I've no real idea Alan until the lotus goes and I see how it pans out with the house move which is getting on for some big numbers to get what we want in this area. I was looking at the 5 door Alf quadrifoglio at the weekend but the interior is a bit naff and the sat nav is especially [email protected] when you've had time with the latest idrive.

I test drove an RS3 and RS4 pre lockdown but I wasn't happy with them at all so maybe it's time for the Family Prius.


----------



## bhoy78 (Oct 30, 2014)

Terry you will never ever have a family Prius. That isn't just a normal Lotus :lol: not sure where the baby seat was meant to go. Anyway good luck with the new addition, house move and whatever you decide to replace the space ship with 8)


----------



## TerryCTR (Nov 12, 2009)

bhoy78 said:


> Terry you will never ever have a family Prius. That isn't just a normal Lotus :lol: not sure where the baby seat was meant to go. Anyway good luck with the new addition, house move and whatever you decide to replace the space ship with 8)

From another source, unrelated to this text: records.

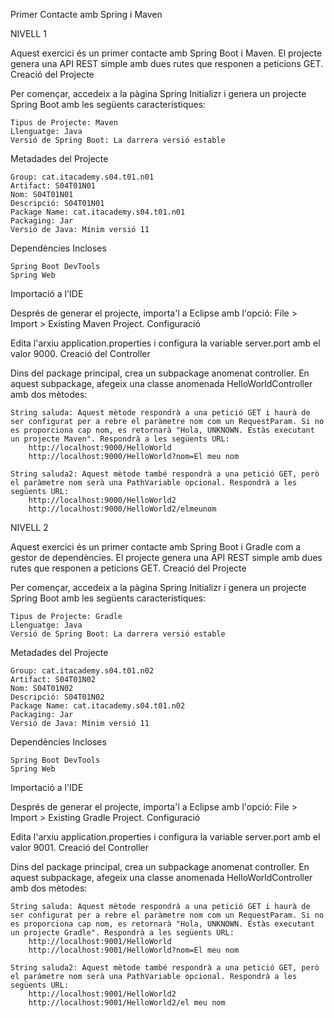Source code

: Primer Contacte amb Spring i Maven

NIVELL 1

Aquest exercici és un primer contacte amb Spring Boot i Maven. El projecte genera una API REST simple amb dues rutes que responen a peticions GET.
Creació del Projecte

Per començar, accedeix a la pàgina Spring Initializr i genera un projecte Spring Boot amb les següents característiques:

    Tipus de Projecte: Maven
    Llenguatge: Java
    Versió de Spring Boot: La darrera versió estable

Metadades del Projecte

    Group: cat.itacademy.s04.t01.n01
    Artifact: S04T01N01
    Nom: S04T01N01
    Descripció: S04T01N01
    Package Name: cat.itacademy.s04.t01.n01
    Packaging: Jar
    Versió de Java: Mínim versió 11

Dependències Incloses

    Spring Boot DevTools
    Spring Web

Importació a l'IDE

Després de generar el projecte, importa'l a Eclipse amb l'opció: File > Import > Existing Maven Project.
Configuració

Edita l'arxiu application.properties i configura la variable server.port amb el valor 9000.
Creació del Controller

Dins del package principal, crea un subpackage anomenat controller. En aquest subpackage, afegeix una classe anomenada HelloWorldController amb dos mètodes:

    String saluda: Aquest mètode respondrà a una petició GET i haurà de ser configurat per a rebre el paràmetre nom com un RequestParam. Si no es proporciona cap nom, es retornarà "Hola, UNKNOWN. Estàs executant un projecte Maven". Respondrà a les següents URL:
        http://localhost:9000/HelloWorld
        http://localhost:9000/HelloWorld?nom=El meu nom

    String saluda2: Aquest mètode també respondrà a una petició GET, però el paràmetre nom serà una PathVariable opcional. Respondrà a les següents URL:
        http://localhost:9000/HelloWorld2
        http://localhost:9000/HelloWorld2/elmeunom


NIVELL 2

Aquest exercici és un primer contacte amb Spring Boot i Gradle com a gestor de dependències. El projecte genera una API REST simple amb dues rutes que responen a peticions GET.
Creació del Projecte

Per començar, accedeix a la pàgina Spring Initializr i genera un projecte Spring Boot amb les següents característiques:

    Tipus de Projecte: Gradle
    Llenguatge: Java
    Versió de Spring Boot: La darrera versió estable

Metadades del Projecte

    Group: cat.itacademy.s04.t01.n02
    Artifact: S04T01N02
    Nom: S04T01N02
    Descripció: S04T01N02
    Package Name: cat.itacademy.s04.t01.n02
    Packaging: Jar
    Versió de Java: Mínim versió 11

Dependències Incloses

    Spring Boot DevTools
    Spring Web

Importació a l'IDE

Després de generar el projecte, importa'l a Eclipse amb l'opció: File > Import > Existing Gradle Project.
Configuració

Edita l'arxiu application.properties i configura la variable server.port amb el valor 9001.
Creació del Controller

Dins del package principal, crea un subpackage anomenat controller. En aquest subpackage, afegeix una classe anomenada HelloWorldController amb dos mètodes:

    String saluda: Aquest mètode respondrà a una petició GET i haurà de ser configurat per a rebre el paràmetre nom com un RequestParam. Si no es proporciona cap nom, es retornarà "Hola, UNKNOWN. Estàs executant un projecte Gradle". Respondrà a les següents URL:
        http://localhost:9001/HelloWorld
        http://localhost:9001/HelloWorld?nom=El meu nom

    String saluda2: Aquest mètode també respondrà a una petició GET, però el paràmetre nom serà una PathVariable opcional. Respondrà a les següents URL:
        http://localhost:9001/HelloWorld2
        http://localhost:9001/HelloWorld2/el meu nom

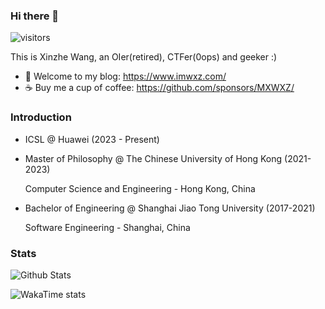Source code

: ### Hi there 👋
![visitors](https://visitor-badge.laobi.icu/badge?page_id=MXWXZ.MXWXZ)

This is Xinzhe Wang, an OIer(retired), CTFer(0ops) and geeker :)

- 🐚 Welcome to my blog: https://www.imwxz.com/
- ☕ Buy me a cup of coffee: https://github.com/sponsors/MXWXZ/

### Introduction
- ICSL @ Huawei (2023 - Present)
- Master of Philosophy @ The Chinese University of Hong Kong (2021-2023)
  
  Computer Science and Engineering - Hong Kong, China
- Bachelor of Engineering @ Shanghai Jiao Tong University (2017-2021)
  
  Software Engineering - Shanghai, China

### Stats

![Github Stats](https://github-readme-stats-mxwxz.vercel.app/api?username=mxwxz&show_icons=true&custom_title=MXWXZ%27s%20GitHub%20Stats)

![WakaTime stats](https://github-readme-stats-mxwxz.vercel.app/api/wakatime?username=mxwxz&layout=compact&langs_count=5)
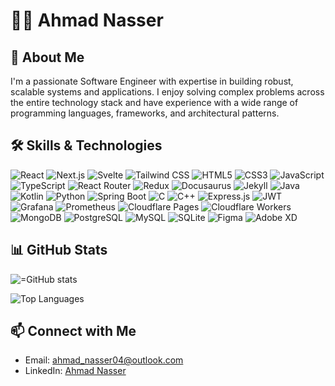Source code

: # 👨‍💻 Ahmad Nasser

## 👋 About Me

I'm a passionate Software Engineer with expertise in building robust, scalable systems and applications. I enjoy solving complex problems across the entire technology stack and have experience with a wide range of programming languages, frameworks, and architectural patterns.

## 🛠️ Skills & Technologies

![React](https://img.shields.io/badge/-React-61DAFB?style=flat-square&logo=react&logoColor=black)
![Next.js](https://img.shields.io/badge/-Next.js-000000?style=flat-square&logo=next.js&logoColor=white)
![Svelte](https://img.shields.io/badge/-Svelte-FF3E00?style=flat-square&logo=svelte&logoColor=white)
![Tailwind CSS](https://img.shields.io/badge/-Tailwind%20CSS-38B2AC?style=flat-square&logo=tailwind-css&logoColor=white)
![HTML5](https://img.shields.io/badge/-HTML5-E34F26?style=flat-square&logo=html5&logoColor=white)
![CSS3](https://img.shields.io/badge/-CSS3-1572B6?style=flat-square&logo=css3&logoColor=white)
![JavaScript](https://img.shields.io/badge/-JavaScript-F7DF1E?style=flat-square&logo=javascript&logoColor=black)
![TypeScript](https://img.shields.io/badge/-TypeScript-3178C6?style=flat-square&logo=typescript&logoColor=white)
![React Router](https://img.shields.io/badge/-React%20Router-CA4245?style=flat-square&logo=react-router&logoColor=white)
![Redux](https://img.shields.io/badge/-Redux-764ABC?style=flat-square&logo=redux&logoColor=white)
![Docusaurus](https://img.shields.io/badge/-Docusaurus-2E8555?style=flat-square&logo=docusaurus&logoColor=white)
![Jekyll](https://img.shields.io/badge/-Jekyll-CC0000?style=flat-square&logo=jekyll&logoColor=white)
![Java](https://img.shields.io/badge/-Java-007396?style=flat-square&logo=java&logoColor=white)
![Kotlin](https://img.shields.io/badge/-Kotlin-0095D5?style=flat-square&logo=kotlin&logoColor=white)
![Python](https://img.shields.io/badge/-Python-3776AB?style=flat-square&logo=python&logoColor=white)
![Spring Boot](https://img.shields.io/badge/-Spring%20Boot-6DB33F?style=flat-square&logo=spring-boot&logoColor=white)
![C](https://img.shields.io/badge/-C-A8B9CC?style=flat-square&logo=c&logoColor=black)
![C++](https://img.shields.io/badge/-C++-00599C?style=flat-square&logo=c%2B%2B&logoColor=white)
![Express.js](https://img.shields.io/badge/-Express.js-000000?style=flat-square&logo=express&logoColor=white)
![JWT](https://img.shields.io/badge/-JWT-000000?style=flat-square&logo=json-web-tokens&logoColor=white)
![Grafana](https://img.shields.io/badge/-Grafana-F46800?style=flat-square&logo=grafana&logoColor=white)
![Prometheus](https://img.shields.io/badge/-Prometheus-E6522C?style=flat-square&logo=prometheus&logoColor=white)
![Cloudflare Pages](https://img.shields.io/badge/-Cloudflare%20Pages-F38020?style=flat-square&logo=cloudflare&logoColor=white)
![Cloudflare Workers](https://img.shields.io/badge/-Cloudflare%20Workers-F38020?style=flat-square&logo=cloudflare&logoColor=white)
![MongoDB](https://img.shields.io/badge/-MongoDB-47A248?style=flat-square&logo=mongodb&logoColor=white)
![PostgreSQL](https://img.shields.io/badge/-PostgreSQL-336791?style=flat-square&logo=postgresql&logoColor=white)
![MySQL](https://img.shields.io/badge/-MySQL-4479A1?style=flat-square&logo=mysql&logoColor=white)
![SQLite](https://img.shields.io/badge/-SQLite-003B57?style=flat-square&logo=sqlite&logoColor=white)
![Figma](https://img.shields.io/badge/-Figma-F24E1E?style=flat-square&logo=figma&logoColor=white)
![Adobe XD](https://img.shields.io/badge/-Adobe%20XD-FF61F6?style=flat-square&logo=adobe-xd&logoColor=white)

## 📊 GitHub Stats

![=GitHub stats](https://github-readme-stats.vercel.app/api?username=AhmadNasser04&show_icons=true&theme=radical)

![Top Languages](https://github-readme-stats.vercel.app/api/top-langs/?username=AhmadNasser04&layout=compact&theme=radical)

## 📫 Connect with Me

- Email: ahmad_nasser04@outlook.com
- LinkedIn: [Ahmad Nasser](https://www.linkedin.com/in/ahmad-nasser-034222223/)

<!---
AhmadNasser04/AhmadNasser04 is a ✨ special ✨ repository because its `README.md` (this file) appears on your GitHub profile.
You can click the Preview link to take a look at your changes.
--->
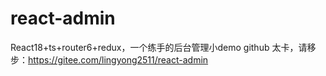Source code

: # react-admin
React18+ts+router6+redux，一个练手的后台管理小demo
github 太卡，请移步：https://gitee.com/lingyong2511/react-admin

 :lol: cheers, roll on Friday for phase 2 of lockdown easing hopefully the TTS fills the void until some rwd action down the line


----------



## credy68 (Nov 1, 2019)

ive been looking at a m2comp what are running costs like av mpg? servicing etc ?maybe selling my tts.


----------



## bhoy78 (Oct 30, 2014)

credy68 said:


> ive been looking at a m2comp what are running costs like av mpg? servicing etc ?maybe selling my tts.

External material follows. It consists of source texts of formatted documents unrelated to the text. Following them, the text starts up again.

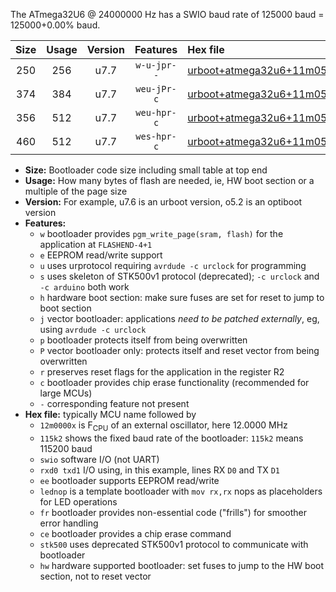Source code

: The ATmega32U6 @ 24000000 Hz has a SWIO baud rate of 125000 baud = 125000+0.00% baud.

|Size|Usage|Version|Features|Hex file|
|:-:|:-:|:-:|:-:|:--|
|250|256|u7.7|`w-u-jpr--`|[urboot+atmega32u6+11m0592x+++57k6_swio_rxb0_txb1_lednop.hex](https://raw.githubusercontent.com/stefanrueger/urboot.hex/main/mcus/atmega32u6/external_oscillator/fcpu+11m0592_Hz/br+++57k6_bps/urboot+atmega32u6+11m0592x+++57k6_swio_rxb0_txb1_lednop.hex)|
|374|384|u7.7|`weu-jPr-c`|[urboot+atmega32u6+11m0592x+++57k6_swio_rxb0_txb1_ee_lednop_fr_ce.hex](https://raw.githubusercontent.com/stefanrueger/urboot.hex/main/mcus/atmega32u6/external_oscillator/fcpu+11m0592_Hz/br+++57k6_bps/urboot+atmega32u6+11m0592x+++57k6_swio_rxb0_txb1_ee_lednop_fr_ce.hex)|
|356|512|u7.7|`weu-hpr-c`|[urboot+atmega32u6+11m0592x+++57k6_swio_rxb0_txb1_ee_lednop_fr_ce_hw.hex](https://raw.githubusercontent.com/stefanrueger/urboot.hex/main/mcus/atmega32u6/external_oscillator/fcpu+11m0592_Hz/br+++57k6_bps/urboot+atmega32u6+11m0592x+++57k6_swio_rxb0_txb1_ee_lednop_fr_ce_hw.hex)|
|460|512|u7.7|`wes-hpr-c`|[urboot+atmega32u6+11m0592x+++57k6_swio_rxb0_txb1_ee_lednop_fr_ce_stk500_hw.hex](https://raw.githubusercontent.com/stefanrueger/urboot.hex/main/mcus/atmega32u6/external_oscillator/fcpu+11m0592_Hz/br+++57k6_bps/urboot+atmega32u6+11m0592x+++57k6_swio_rxb0_txb1_ee_lednop_fr_ce_stk500_hw.hex)|

- **Size:** Bootloader code size including small table at top end
- **Usage:** How many bytes of flash are needed, ie, HW boot section or a multiple of the page size
- **Version:** For example, u7.6 is an urboot version, o5.2 is an optiboot version
- **Features:**
  + `w` bootloader provides `pgm_write_page(sram, flash)` for the application at `FLASHEND-4+1`
  + `e` EEPROM read/write support
  + `u` uses urprotocol requiring `avrdude -c urclock` for programming
  + `s` uses skeleton of STK500v1 protocol (deprecated); `-c urclock` and `-c arduino` both work
  + `h` hardware boot section: make sure fuses are set for reset to jump to boot section
  + `j` vector bootloader: applications *need to be patched externally*, eg, using `avrdude -c urclock`
  + `p` bootloader protects itself from being overwritten
  + `P` vector bootloader only: protects itself and reset vector from being overwritten
  + `r` preserves reset flags for the application in the register R2
  + `c` bootloader provides chip erase functionality (recommended for large MCUs)
  + `-` corresponding feature not present
- **Hex file:** typically MCU name followed by
  + `12m0000x` is F<sub>CPU</sub> of an external oscillator, here 12.0000 MHz
  + `115k2` shows the fixed baud rate of the bootloader: `115k2` means 115200 baud
  + `swio` software I/O (not UART)
  + `rxd0 txd1` I/O using, in this example, lines RX `D0` and TX `D1`
  + `ee` bootloader supports EEPROM read/write
  + `lednop` is a template bootloader with `mov rx,rx` nops as placeholders for LED operations
  + `fr` bootloader provides non-essential code ("frills") for smoother error handling
  + `ce` bootloader provides a chip erase command
  + `stk500` uses deprecated STK500v1 protocol to communicate with bootloader
  + `hw` hardware supported bootloader: set fuses to jump to the HW boot section, not to reset vector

Bmw insurance is surprisingly cheap. If you have any additional performance kit etc fitted by the main dealer these do not need to be disclosed. M cars do however need to have a tracker fitted. Can't really comment on the competition other than it looks great. The average mpg is likely similar to the TTS.


----------



## TerryCTR (Nov 12, 2009)

credy68 said:


> ive been looking at a m2comp what are running costs like av mpg? servicing etc ?maybe selling my tts.


Servicing is reasonable but the M2 was noticeably worse on fuel. Even when I tried to cruise it couldn't get near what the TTS was managing mileage wise and I only had the 6 speed dsg which I felt was lacking an extra gear for the long motorway trips.


----------